Florida bonneted bats forage in various open habitats, including pine and hardwood forests, agricultural areas, golf courses, and neighborhoods. They roost in natural pine tree cavities, under barrel roofing tiles, and in bat houses. These bats use forests, wetlands, open water, and even residential and urban areas.

Sound: 

Their echolocation calls fall within the lower frequency range (10-25 kilohertz), which humans can hear.

Diet: 

Florida bonneted bats feed on flying insects such as beetles, flies, bugs, and moths. They stay active year-round, relying on a consistent food supply for their high metabolism.

Behavior: 

This species is highly social, roosting in small groups of around 12 individuals, with a dominant male and multiple females with their pups. Occasionally, groups of up to 50 individuals can be found, most likely due to limited roost availability.

Size & Shape: 

Florida bonneted bats have large, rounded ears positioned in the middle of their heads, creating a bonnet-like appearance.
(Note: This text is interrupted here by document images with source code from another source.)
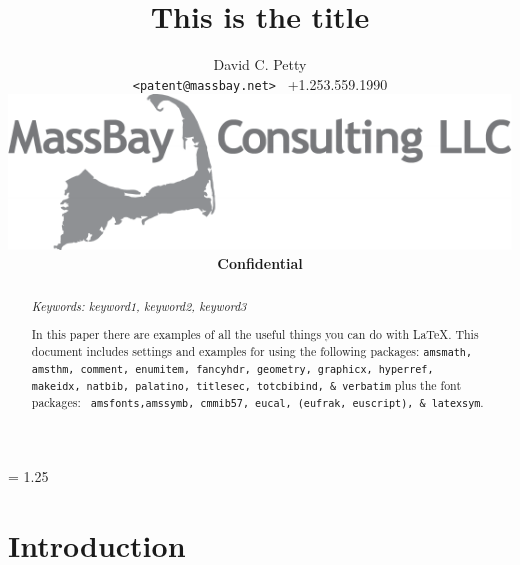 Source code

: \documentclass[11pt,twocolumn]{article}%
\makeatletter
\def\docauthor{David C. Petty}%
\def\doctitle{This is the title}%
\def\docemail{patent@massbay.net}%
\def\docphone{+1.253.559.1990}%
\numberwithin{equation}{section}%
\makeatother
\begin{document}
\title{{\bf \doctitle}}%

\author{\docauthor %
\\%
{\small \texttt{\textless\docemail\textgreater} \textbullet \ \docphone}\\%
\href{http://massbay.net/}
{\includegraphics*[scale=0.75]{../images/MassBayLogo1085x337.pdf}}\\%
{\bf\sc Confidential}}%

\date{ } %

\maketitle

\begin{abstract}


{\em Keywords: keyword1, keyword2, keyword3 %

In this paper there are examples of all the useful things you can do
with \LaTeX. This document includes settings and examples for using
the following packages: {\tt amsmath, amsthm, comment, enumitem,
fancyhdr, geometry, graphicx, hyperref, makeidx, natbib, palatino,
titlesec, totcbibind, \& verbatim} plus the font packages: {\tt
amsfonts,amssymb, cmmib57, eucal, (eufrak, euscript), \& latexsym}.
}

\end{abstract}


\baselineskip = 1.25\baselineskip %

\section{Introduction}
\label{Introduction}
\end{document}
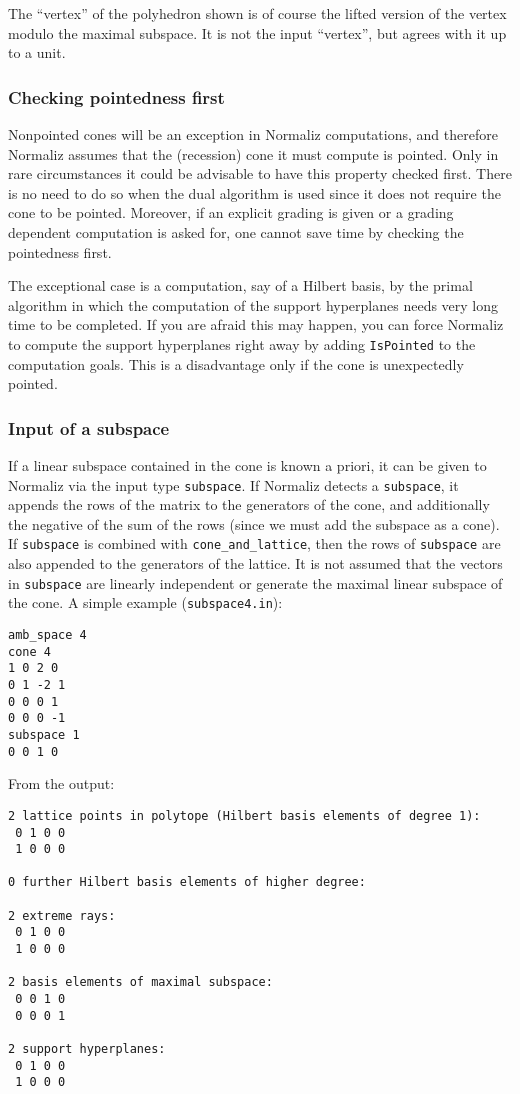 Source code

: \documentclass[12pt,a4paper]{scrartcl}
\theoremstyle{definition}
\begin{document}
The ``vertex'' of the polyhedron shown is of course the lifted version of the vertex modulo the maximal subspace. It is not the input ``vertex'', but agrees with it up to a unit.

\subsubsection{Checking pointedness first}\label{IsPointed}

Nonpointed cones will be an exception in Normaliz computations, and therefore Normaliz assumes that the (recession) cone it must compute is pointed. Only in rare circumstances it could be advisable to have this property checked first. There is no need to do so when the dual algorithm is used since it does not require the cone to be pointed. Moreover, if an explicit grading is given or a grading dependent computation is asked for, one cannot save time by checking the pointedness first.

The exceptional case is a computation, say of a Hilbert basis, by the primal algorithm in which the computation of the support hyperplanes needs very long time to be completed. If you are afraid this may happen, you can force Normaliz to compute the support hyperplanes right away by adding \verb|IsPointed| to the computation goals. This is a disadvantage only if the cone is unexpectedly pointed.

\subsubsection{Input of a subspace}\label{subspace}

If a linear subspace contained in the cone is known a priori, it can be given to Normaliz via the input type \verb|subspace|. If Normaliz detects a \verb|subspace|, it appends the rows of the matrix to the generators of the cone, and additionally the negative of the sum of the rows (since we must add the subspace as a cone). If \verb|subspace| is combined with \verb|cone_and_lattice|, then the rows of \verb|subspace| are also appended to the generators of the lattice. It is not assumed that the vectors in \verb|subspace| are linearly independent or generate the maximal linear subspace of the cone. A simple example (\verb|subspace4.in|):
\begin{Verbatim}
amb_space 4
cone 4
1 0 2 0
0 1 -2 1
0 0 0 1
0 0 0 -1
subspace 1
0 0 1 0
\end{Verbatim}

From the output:
\begin{Verbatim}
2 lattice points in polytope (Hilbert basis elements of degree 1):
 0 1 0 0
 1 0 0 0

0 further Hilbert basis elements of higher degree:

2 extreme rays:
 0 1 0 0
 1 0 0 0

2 basis elements of maximal subspace:
 0 0 1 0
 0 0 0 1

2 support hyperplanes:
 0 1 0 0
 1 0 0 0
\end{Verbatim}
\end{document}
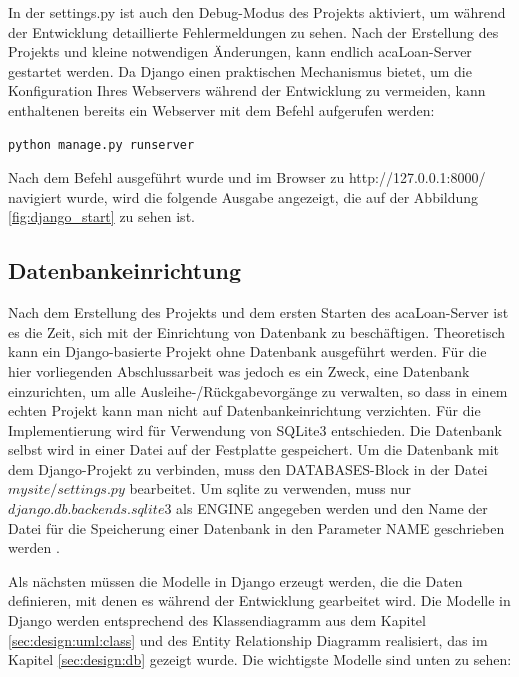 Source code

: In der settings.py ist auch den Debug-Modus des Projekts aktiviert, um während der Entwicklung detaillierte Fehlermeldungen zu sehen.  Nach der Erstellung des Projekts und kleine notwendigen Änderungen, kann endlich acaLoan-Server gestartet werden. Da Django einen praktischen Mechanismus bietet, um die Konfiguration Ihres Webservers während der Entwicklung zu vermeiden, kann enthaltenen bereits ein Webserver mit dem Befehl aufgerufen werden: 
\begin{lstlisting}[caption={[runserver-Befehl] },captionpos=b]
python manage.py runserver
\end{lstlisting}
Nach dem Befehl ausgeführt wurde und im Browser zu http://127.0.0.1:8000/ navigiert wurde, wird die folgende Ausgabe angezeigt, die auf der Abbildung \ref{fig:django_start} zu sehen ist.
 
\subsection{Datenbankeinrichtung}
\label{sec:server:database}
Nach dem Erstellung des Projekts und dem ersten Starten des acaLoan-Server ist es die Zeit, sich mit der Einrichtung von Datenbank zu beschäftigen. Theoretisch kann ein Django-basierte Projekt ohne Datenbank ausgeführt werden. Für die hier vorliegenden Abschlussarbeit was jedoch es ein Zweck, eine Datenbank einzurichten, um alle Ausleihe-/Rückgabevorgänge zu verwalten, so dass in einem echten Projekt kann man nicht auf Datenbankeinrichtung verzichten. Für die Implementierung wird für Verwendung von SQLite3 entschieden. Die Datenbank selbst wird in einer Datei auf der Festplatte gespeichert. Um die Datenbank mit dem Django-Projekt zu verbinden, muss den DATABASES-Block in der Datei $mysite/settings.py$ bearbeitet. Um sqlite zu verwenden, muss nur $django.db.backends.sqlite3$ als ENGINE angegeben werden und den Name der Datei für die Speicherung einer Datenbank in den Parameter NAME geschrieben werden \cite{website:15}.

Als nächsten müssen die Modelle in Django erzeugt werden, die die Daten definieren, mit denen es während der Entwicklung gearbeitet wird. Die Modelle in Django werden entsprechend des Klassendiagramm aus dem Kapitel \ref{sec:design:uml:class} und des Entity Relationship Diagramm realisiert, das im Kapitel \ref{sec:design:db} gezeigt wurde. Die wichtigste Modelle sind unten zu sehen:

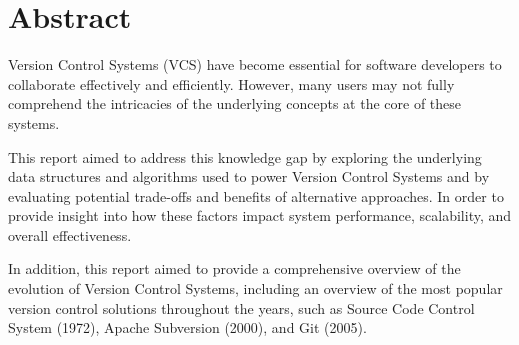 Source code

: \chapter*{Abstract}

Version Control Systems (VCS) have become essential for software developers to collaborate effectively and efficiently. However, many users may not fully comprehend the intricacies of the underlying concepts at the core of these systems.
\vspace{9pt}

This report aimed to address this knowledge gap by exploring the underlying data structures and algorithms used to power Version Control Systems and by evaluating potential trade-offs and benefits of alternative approaches. In order to provide insight into how these factors impact system performance, scalability, and overall effectiveness.
\vspace{9pt}

In addition, this report aimed to provide a comprehensive overview of the evolution of Version Control Systems, including an overview of the most popular version control solutions throughout the years, such as Source Code Control System (1972), Apache Subversion (2000), and Git (2005). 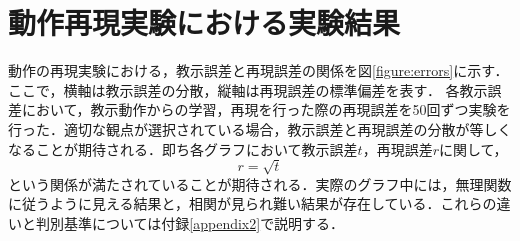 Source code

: \clearpage
\chapter{動作再現実験における実験結果}\label{appendix1}

動作の再現実験における，教示誤差と再現誤差の関係を図\ref{figure:errors}に示す．
ここで，横軸は教示誤差の分散，縦軸は再現誤差の標準偏差を表す．
各教示誤差において，教示動作からの学習，再現を行った際の再現誤差を50回ずつ実験を行った．適切な観点が選択されている場合，教示誤差と再現誤差の分散が等しくなることが期待される．即ち各グラフにおいて教示誤差$t$，再現誤差$r$に関して，
\[
	r = \sqrt{t}
\]
という関係が満たされていることが期待される．実際のグラフ中には，無理関数に従うように見える結果と，相関が見られ難い結果が存在している．これらの違いと判別基準については付録\ref{appendix2}で説明する．

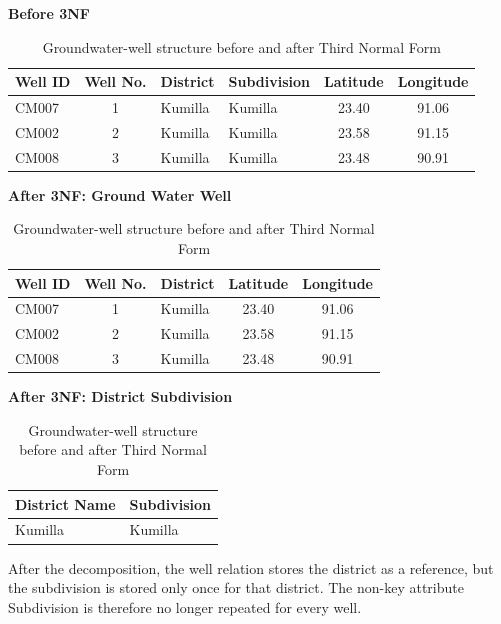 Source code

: \begin{table}[htbp]
\centering
\caption{Groundwater-well structure before and after Third Normal Form}
\label{tab:3nf-example}
\small
\renewcommand{\arraystretch}{1.2}

\textbf{Before 3NF}\\[2mm]

\begin{tabular}{@{}lcllcc@{}}
\toprule
\textbf{Well ID} &
\textbf{Well No.} &
\textbf{District} &
\textbf{Subdivision} &
\textbf{Latitude} &
\textbf{Longitude} \\
\midrule
CM007 & 1 & Kumilla & Kumilla & 23.40 & 91.06 \\
CM002 & 2 & Kumilla & Kumilla & 23.58 & 91.15 \\
CM008 & 3 & Kumilla & Kumilla & 23.48 & 90.91 \\
\bottomrule
\end{tabular}

\vspace{5mm}

\textbf{After 3NF: Ground Water Well}\\[2mm]

\begin{tabular}{@{}lclcc@{}}
\toprule
\textbf{Well ID} &
\textbf{Well No.} &
\textbf{District} &
\textbf{Latitude} &
\textbf{Longitude} \\
\midrule
CM007 & 1 & Kumilla & 23.40 & 91.06 \\
CM002 & 2 & Kumilla & 23.58 & 91.15 \\
CM008 & 3 & Kumilla & 23.48 & 90.91 \\
\bottomrule
\end{tabular}

\vspace{5mm}

\textbf{After 3NF: District Subdivision}\\[2mm]

\begin{tabular}{@{}ll@{}}
\toprule
\textbf{District Name} &
\textbf{Subdivision} \\
\midrule
Kumilla & Kumilla \\
\bottomrule
\end{tabular}
\end{table}

After the decomposition, the well relation stores the district as a reference,
but the subdivision is stored only once for that district. The non-key
attribute Subdivision is therefore no longer repeated for every well.

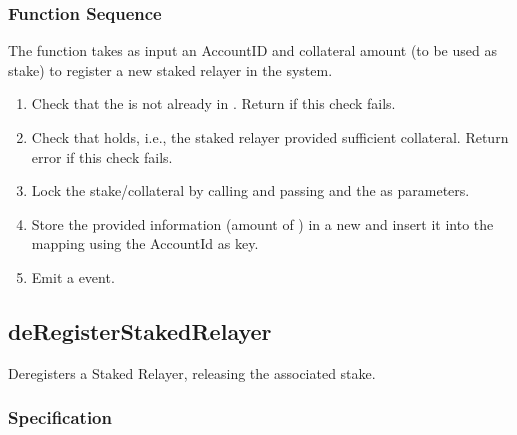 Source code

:\documentclass[a4paper,10pt,english]{sphinxmanual}
\begin{document}
\subsubsection{Function Sequence}
\label{\detokenize{spec/staked-relayers:function-sequence}}
The  function takes as input an AccountID and collateral amount (to be used as stake) to register a new staked relayer in the system.
\begin{enumerate}
%
\item {} 
Check that the  is not already in . Return  if this check fails.

\item {} 
Check that  holds, i.e., the staked relayer provided sufficient collateral. Return  error if this check fails.

\item {} 
Lock the stake/collateral by calling {\hyperref[\detokenize{spec/collateral:lockcollateral}]{}} and passing  and the  as parameters.

\item {} 
Store the provided information (amount of ) in a new  and insert it into the  mapping using the  AccountId as key.

\item {} 
Emit a  event.

\end{enumerate}


\subsection{deRegisterStakedRelayer}
\label{\detokenize{spec/staked-relayers:deregisterstakedrelayer}}\label{\detokenize{spec/staked-relayers:id3}}
De\sphinxhyphen{}registers a Staked Relayer, releasing the associated stake.


\subsubsection{Specification}
\label{\detokenize{spec/staked-relayers:id4}}
\end{document}
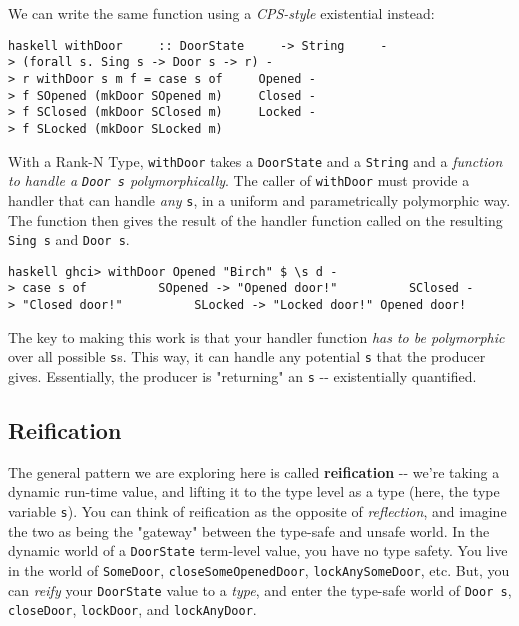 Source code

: \documentclass[]{article}
\begin{document}
We can write the same function using a \emph{CPS-style} existential instead:

\texttt{haskell\ withDoor\ \ \ \ \ ::\ DoorState\ \ \ \ \ -\textgreater{}\ String\ \ \ \ \ -\textgreater{}\ (forall\ s.\ Sing\ s\ -\textgreater{}\ Door\ s\ -\textgreater{}\ r)\ -\textgreater{}\ r\ withDoor\ s\ m\ f\ =\ case\ s\ of\ \ \ \ \ Opened\ -\textgreater{}\ f\ SOpened\ (mkDoor\ SOpened\ m)\ \ \ \ \ Closed\ -\textgreater{}\ f\ SClosed\ (mkDoor\ SClosed\ m)\ \ \ \ \ Locked\ -\textgreater{}\ f\ SLocked\ (mkDoor\ SLocked\ m)}

With a Rank-N Type, \texttt{withDoor} takes a \texttt{DoorState} and a
\texttt{String} and a \emph{function to handle a \texttt{Door\ s}
polymorphically}. The caller of \texttt{withDoor} must provide a handler that
can handle \emph{any} \texttt{s}, in a uniform and parametrically polymorphic
way. The function then gives the result of the handler function called on the
resulting \texttt{Sing\ s} and \texttt{Door\ s}.

\texttt{haskell\ ghci\textgreater{}\ withDoor\ Opened\ "Birch"\ \$\ \textbackslash{}s\ d\ -\textgreater{}\ case\ s\ of\ \ \ \ \ \ \ \ \ \ SOpened\ -\textgreater{}\ "Opened\ door!"\ \ \ \ \ \ \ \ \ \ SClosed\ -\textgreater{}\ "Closed\ door!"\ \ \ \ \ \ \ \ \ \ SLocked\ -\textgreater{}\ "Locked\ door!"\ Opened\ door!}

The key to making this work is that your handler function \emph{has to be
polymorphic} over all possible \texttt{s}s. This way, it can handle any
potential \texttt{s} that the producer gives. Essentially, the producer is
"returning" an \texttt{s} -\/- existentially quantified.

\subsection{Reification}

The general pattern we are exploring here is called \textbf{reification} -\/-
we're taking a dynamic run-time value, and lifting it to the type level as a
type (here, the type variable \texttt{s}). You can think of reification as the
opposite of \emph{reflection}, and imagine the two as being the "gateway"
between the type-safe and unsafe world. In the dynamic world of a
\texttt{DoorState} term-level value, you have no type safety. You live in the
world of \texttt{SomeDoor}, \texttt{closeSomeOpenedDoor},
\texttt{lockAnySomeDoor}, etc. But, you can \emph{reify} your \texttt{DoorState}
value to a \emph{type}, and enter the type-safe world of \texttt{Door\ s},
\texttt{closeDoor}, \texttt{lockDoor}, and \texttt{lockAnyDoor}.
\end{document}
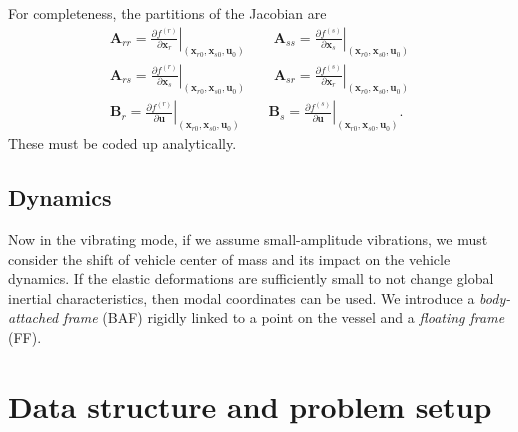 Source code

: \documentclass[10pt]{article}
\newcommand{\pp}[2]{\frac{\partial #1}{\partial #2}}
\newcommand{\mbf}[1]{\mathbf{#1}}
\newcommand{\beq}{\begin{equation}\begin{aligned}}
\newcommand{\eeq}{\end{aligned}\end{equation}}
\begin{document}
For completeness, the partitions of the Jacobian are
\beq
\mbf{A}_{rr} = \left. \pp{f^{(r)}}{\mbf{x}_r} \right|_{(\mbf{x}_{r0}, \mbf{x}_{s0}, \mbf{u}_0)}
\qquad
\mbf{A}_{ss} = \left. \pp{f^{(s)}}{\mbf{x}_s} \right|_{(\mbf{x}_{r0}, \mbf{x}_{s0}, \mbf{u}_0)}
\\
\mbf{A}_{rs} = \left. \pp{f^{(r)}}{\mbf{x}_s} \right|_{(\mbf{x}_{r0}, \mbf{x}_{s0}, \mbf{u}_0)}
\qquad
\mbf{A}_{sr} = \left. \pp{f^{(s)}}{\mbf{x}_r} \right|_{(\mbf{x}_{r0}, \mbf{x}_{s0}, \mbf{u}_0)}
\\
\mbf{B}_{r} = \left. \pp{f^{(r)}}{\mbf{u}} \right|_{(\mbf{x}_{r0}, \mbf{x}_{s0}, \mbf{u}_0)}
\qquad
\mbf{B}_{s} = \left. \pp{f^{(s)}}{\mbf{u}} \right|_{(\mbf{x}_{r0}, \mbf{x}_{s0}, \mbf{u}_0)}.
\eeq
These must be coded up analytically.

\subsection{Dynamics}
Now in the vibrating mode, if we assume small-amplitude vibrations, we must consider the shift of vehicle center of mass and its impact on the vehicle dynamics.
If the elastic deformations are sufficiently small to not change global inertial characteristics, then modal coordinates can be used.
We introduce a \emph{body-attached frame} (BAF) rigidly linked to a point on the vessel and a \emph{floating frame} (FF).

\section{Data structure and problem setup}
\end{document}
Adults weigh 27 to 59 grams (~1 – 2.1 oz) and have wings up to 20 inches long. Their long, narrow wings are well-suited for rapid, prolonged flight in open areas. The bat’s fur varies from black to brownish-gray or cinnamon brown, with paler fur on the underside. The hairs are bicolored, with lighter bases than tips.

Life Span: 

These bats live 10 to 20 years, with an average generation time of 5 to 10 years.

Reproduction: 

Florida bonneted bats breed year-round, with peak activity in April. Their average litter size is one pup.

Range: 

Found in south Florida, their core range includes Polk, Charlotte, Lee, Collier, Monroe, and Miami-Dade counties. Recent data also show their presence in portions of Highlands, Okeechobee, Glades, Palm Beach, and Broward counties.